Ubuntu 14.04 “Trusty Tahr” runs quite well on my MacBook 2,1 from late 2006. Now that security support from Apple is (silently) ended for Mac OS X 10.6 “Snow Leopard”, installing Ubuntu is a good choice if you want the latest software, want to stay secure and don’t rely on Mac-specific programs. (It is possible to dual-boot or keep one of the OSes on an external FireWire hard drive you can boot from if you want to have both. Or you could upgrade to Mac OS X 10.7 “Lion” to get security support from Apple a while longer, but lose Rosetta and FrontRow.)
I initially ran Ubuntu 12.04, the previous long term support (LTS) version, but Ubuntu 14.04 is faster and leaner and comes with more up-to-date programs, so if you are thinking of using Ubuntu on your MacBook, use 14.04 LTS. There is a new version of Ubuntu every six months, but personally, I prefer staying on the long term support version that comes out every two years. This gives me stability and security and I don’t need to upgrade or reinstall that often. The LTS release is supported for five years, so even after the next LTS is out, you have some time before needing to upgrade.
Ubuntu 14.04 comes with all the newest programs and everything “just works”. All the hardware on the MacBook works fine out of the box, except the internal iSight camera, the internal microphone and the fans. Apple doesn’t supply drivers for their fans for Linux or Windows, which means that although you can run Windows or Linux on the machine, the fans are either off or on at full speed. This makes the machine more noisy when not running Mac OS X and also shortens the battery life. The solution is to install macfanctl. You can find it in the Ubuntu software centre in 14.04.

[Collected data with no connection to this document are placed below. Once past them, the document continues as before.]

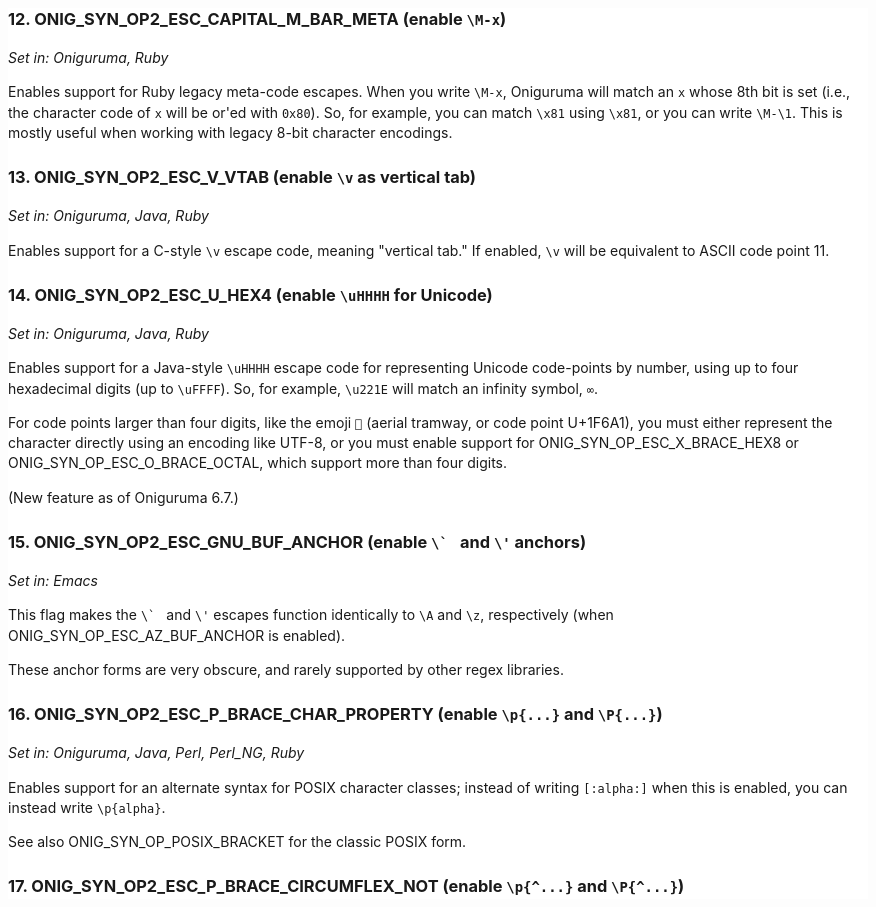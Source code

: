 ### 12. ONIG_SYN_OP2_ESC_CAPITAL_M_BAR_META (enable `\M-x`)

_Set in: Oniguruma, Ruby_

Enables support for Ruby legacy meta-code escapes. When you write `\M-x`,
Oniguruma will match an `x` whose 8th bit is set (i.e., the character code of
`x` will be or'ed with `0x80`). So, for example, you can match `\x81` using
`\x81`, or you can write `\M-\1`. This is mostly useful when working with legacy
8-bit character encodings.

### 13. ONIG_SYN_OP2_ESC_V_VTAB (enable `\v` as vertical tab)

_Set in: Oniguruma, Java, Ruby_

Enables support for a C-style `\v` escape code, meaning "vertical tab." If
enabled, `\v` will be equivalent to ASCII code point 11.

### 14. ONIG_SYN_OP2_ESC_U_HEX4 (enable `\uHHHH` for Unicode)

_Set in: Oniguruma, Java, Ruby_

Enables support for a Java-style `\uHHHH` escape code for representing Unicode
code-points by number, using up to four hexadecimal digits (up to `\uFFFF`). So,
for example, `\u221E` will match an infinity symbol, `∞`.

For code points larger than four digits, like the emoji `🚡` (aerial tramway, or
code point U+1F6A1), you must either represent the character directly using an
encoding like UTF-8, or you must enable support for ONIG_SYN_OP_ESC_X_BRACE_HEX8
or ONIG_SYN_OP_ESC_O_BRACE_OCTAL, which support more than four digits.

(New feature as of Oniguruma 6.7.)

### 15. ONIG_SYN_OP2_ESC_GNU_BUF_ANCHOR (enable ``\` `` and `\'` anchors)

_Set in: Emacs_

This flag makes the ``\` `` and `\'` escapes function identically to `\A` and
`\z`, respectively (when ONIG_SYN_OP_ESC_AZ_BUF_ANCHOR is enabled).

These anchor forms are very obscure, and rarely supported by other regex
libraries.

### 16. ONIG_SYN_OP2_ESC_P_BRACE_CHAR_PROPERTY (enable `\p{...}` and `\P{...}`)

_Set in: Oniguruma, Java, Perl, Perl_NG, Ruby_

Enables support for an alternate syntax for POSIX character classes; instead of
writing `[:alpha:]` when this is enabled, you can instead write `\p{alpha}`.

See also ONIG_SYN_OP_POSIX_BRACKET for the classic POSIX form.

### 17. ONIG_SYN_OP2_ESC_P_BRACE_CIRCUMFLEX_NOT (enable `\p{^...}` and `\P{^...}`)
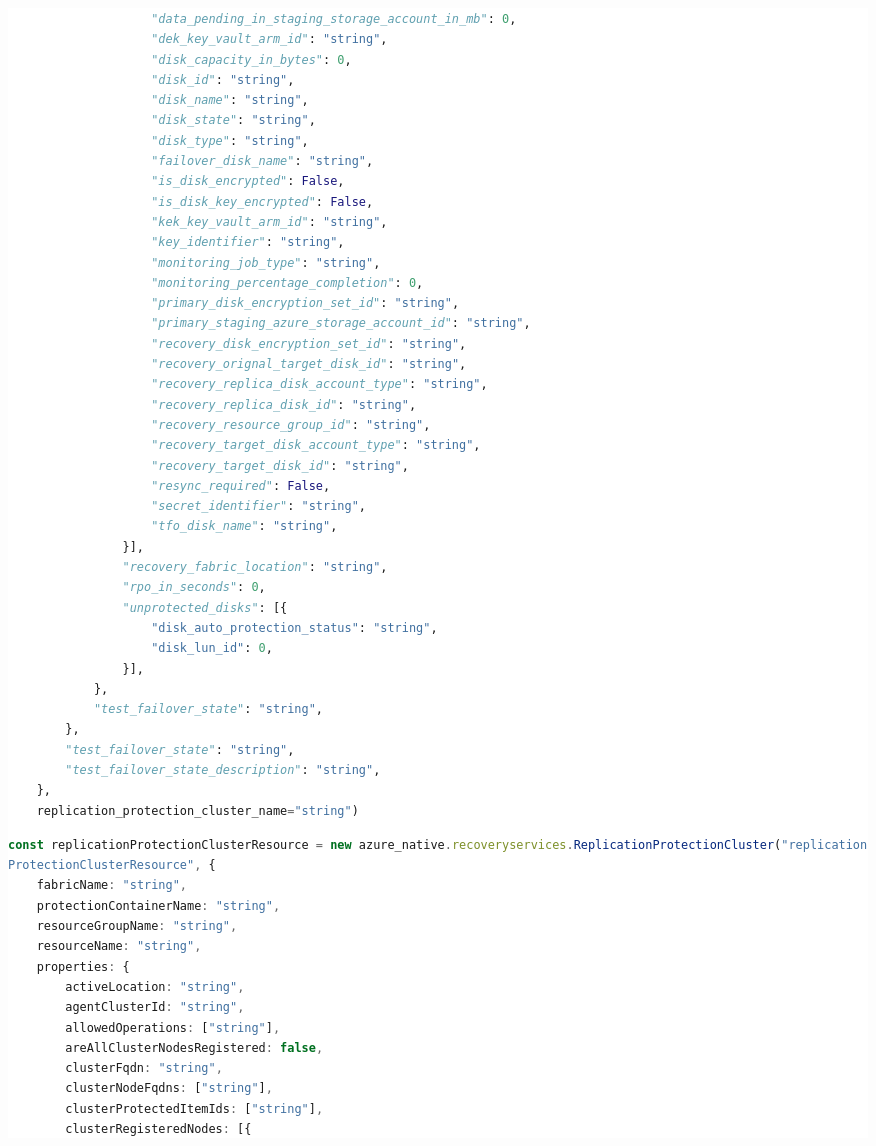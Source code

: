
 ```python
                    "data_pending_in_staging_storage_account_in_mb": 0,
                    "dek_key_vault_arm_id": "string",
                    "disk_capacity_in_bytes": 0,
                    "disk_id": "string",
                    "disk_name": "string",
                    "disk_state": "string",
                    "disk_type": "string",
                    "failover_disk_name": "string",
                    "is_disk_encrypted": False,
                    "is_disk_key_encrypted": False,
                    "kek_key_vault_arm_id": "string",
                    "key_identifier": "string",
                    "monitoring_job_type": "string",
                    "monitoring_percentage_completion": 0,
                    "primary_disk_encryption_set_id": "string",
                    "primary_staging_azure_storage_account_id": "string",
                    "recovery_disk_encryption_set_id": "string",
                    "recovery_orignal_target_disk_id": "string",
                    "recovery_replica_disk_account_type": "string",
                    "recovery_replica_disk_id": "string",
                    "recovery_resource_group_id": "string",
                    "recovery_target_disk_account_type": "string",
                    "recovery_target_disk_id": "string",
                    "resync_required": False,
                    "secret_identifier": "string",
                    "tfo_disk_name": "string",
                }],
                "recovery_fabric_location": "string",
                "rpo_in_seconds": 0,
                "unprotected_disks": [{
                    "disk_auto_protection_status": "string",
                    "disk_lun_id": 0,
                }],
            },
            "test_failover_state": "string",
        },
        "test_failover_state": "string",
        "test_failover_state_description": "string",
    },
    replication_protection_cluster_name="string")
```

</pulumi-choosable>
</div>


<div>
<pulumi-choosable type="language" values="typescript">

```typescript
const replicationProtectionClusterResource = new azure_native.recoveryservices.ReplicationProtectionCluster("replicationProtectionClusterResource", {
    fabricName: "string",
    protectionContainerName: "string",
    resourceGroupName: "string",
    resourceName: "string",
    properties: {
        activeLocation: "string",
        agentClusterId: "string",
        allowedOperations: ["string"],
        areAllClusterNodesRegistered: false,
        clusterFqdn: "string",
        clusterNodeFqdns: ["string"],
        clusterProtectedItemIds: ["string"],
        clusterRegisteredNodes: [{
```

To get the webcam working, I found some tips in an old how-to on the Ubuntu MacTel support wiki, but the page was somewhat hard to understand and I had to do some additional thinking and experimenting to get it working. So I thought I’d share the solution here:
1. Step one was to get the iSight firmware from a machine/disk with Mac OS 10.6.8 Snow Leopard installed. You have to go to /system/Library/Extensions/ and find IOUSBFamily.kext. Then ctrl-click (or right-click) on it and select “Show contents”. Then navigate to the Contents folder within it, and to the PlugIns folder within it and ctrl-click on AppleUSBVideoSupport.kext and select “Show contents” again. Then navigate into the Contents folder and into the MacOS folder and copy the file “AppleUSBVideoSupport” to a USB memory stick.
2. Open a Terminal and write “sudo apt-get install isight-firmware-tools” and hit enter and write your password and hit enter again. You need to install this program to extract the parts of the firmware file that Ubuntu will use and place it where it should be. Don’t close the Terminal window yet, you will need it later.
3. Insert your USB memory stick and copy the “AppleUSBVideoSupport” to your home folder.
4. In the Terminal, write “sudo ift-extract -a /home/yourusername/AppleUSBVideoSupport” (with the name of your user in stead of “yourusername”) and hit enter. (You might have to write your password again.) If everything works fine, you will get notified that isight.fw have been added to /lib/firmware. Now restart, and you can enjoy using your iSight webcam and internal microphone with Skype or Cheese or whatever program you like.
There is also another minor annoyance in Ubuntu for me: the Norwegian Macintosh keyboard layout does not correspond to the physical Norwegian Macintosh keyboards on one key, which makes it impossible to write apostrophes. All other glyphs and modifiers work fine. My solution is to use the Norwegian [PC] keyboard layout and remap the right command key (called the right Win key) to Alt-Gr with the Keyboard system settings panel (as shown above). This makes the keys don’t match what is written on them, but since I am a touch typist used to the PC keyobard on my netbook, I know where the discrepancies are and can cope. Unfortunately, this also means that there is one more keypress to write an upward or downward accent or the @, but on the plus side: I can write apostrophes. When writing English, I really need those for genitive and contractions. (In Norwegian we hardly ever use them.)